I headed down to the city on Saturday and the first stop was to have brunch with pal Dana from the Horror list. Dana joined the list when he was thirteen, so he made me feel ancient. Nonetheless we had a good time laughing and gossiping over our meal at Iguana. After our meal, I sauntered down to Studio 54 to see Beckett’s Waiting for Godot. They still have the leopard skin carpet that Bianca and Andy waltzed down while on their way to groove the night away with their plastic bags.

It was a interesting production. The difficult things with stars is that it’s hard to see them as anything but themselves. As good as Bill Irwin and Nathan Lane are, you can’t really forget that they’re who they are and not really Didi and Gogo, although I completely believed their adventures.
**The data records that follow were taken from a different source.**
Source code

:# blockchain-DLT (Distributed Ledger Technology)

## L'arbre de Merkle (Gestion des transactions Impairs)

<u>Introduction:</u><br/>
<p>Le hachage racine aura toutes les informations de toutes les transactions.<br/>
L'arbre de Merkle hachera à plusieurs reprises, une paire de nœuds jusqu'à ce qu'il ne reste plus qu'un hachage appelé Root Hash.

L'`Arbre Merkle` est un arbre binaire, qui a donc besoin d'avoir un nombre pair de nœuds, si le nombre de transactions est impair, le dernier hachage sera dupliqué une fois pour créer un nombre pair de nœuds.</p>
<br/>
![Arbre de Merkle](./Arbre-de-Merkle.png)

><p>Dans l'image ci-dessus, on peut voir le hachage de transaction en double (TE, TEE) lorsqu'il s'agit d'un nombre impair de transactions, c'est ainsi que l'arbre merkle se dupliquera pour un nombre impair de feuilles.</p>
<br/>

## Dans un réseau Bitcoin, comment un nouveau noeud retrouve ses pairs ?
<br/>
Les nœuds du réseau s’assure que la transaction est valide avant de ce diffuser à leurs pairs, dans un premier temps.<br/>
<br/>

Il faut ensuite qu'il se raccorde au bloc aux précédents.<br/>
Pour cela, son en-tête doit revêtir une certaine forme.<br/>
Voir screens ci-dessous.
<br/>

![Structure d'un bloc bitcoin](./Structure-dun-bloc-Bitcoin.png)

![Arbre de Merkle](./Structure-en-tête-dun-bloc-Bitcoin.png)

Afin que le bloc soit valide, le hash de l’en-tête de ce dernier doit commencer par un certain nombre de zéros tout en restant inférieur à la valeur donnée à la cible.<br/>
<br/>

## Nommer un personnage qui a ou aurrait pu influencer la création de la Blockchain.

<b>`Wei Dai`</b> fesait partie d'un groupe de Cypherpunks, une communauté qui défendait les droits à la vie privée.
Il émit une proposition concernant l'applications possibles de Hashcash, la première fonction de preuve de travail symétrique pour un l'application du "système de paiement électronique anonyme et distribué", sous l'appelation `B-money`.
The clowning aspects in particular came off well — the hat sequence and the (apparently) fortuitous popping off of Lane’s hat into Irwin’s hands. Wonderful! Goodman, too, was wonderful, but you couldn’t stop seeing him as Goodman.

Glover, however, made me forget who he was. He was Lucky. He took up this often stylized part and made it both shocking and real. I have a beef against Glover because I really didn’t like his audio book version of The Thief of Always, but I suppose it’s time to let that go and let him get beyond Lionel Luthor.

Walking toward Columbus Circle and Central Park, I saw this woman-positive advert and tried to take a picture of it to capture the Hooters restaurant in the background (that’s the orange neon), but I don’t think my phone was up to the complexity.

I hung out in Central Park and watched the people who crammed the park playing and relaxing, before heading back to Grand Central and the train via the cramped and sweaty subway. I got some lovely cards from Papyrus which I plan to use and enjoy, and drove back from Poughkeepsie listening to Robyn Hitchcock (yes, still!).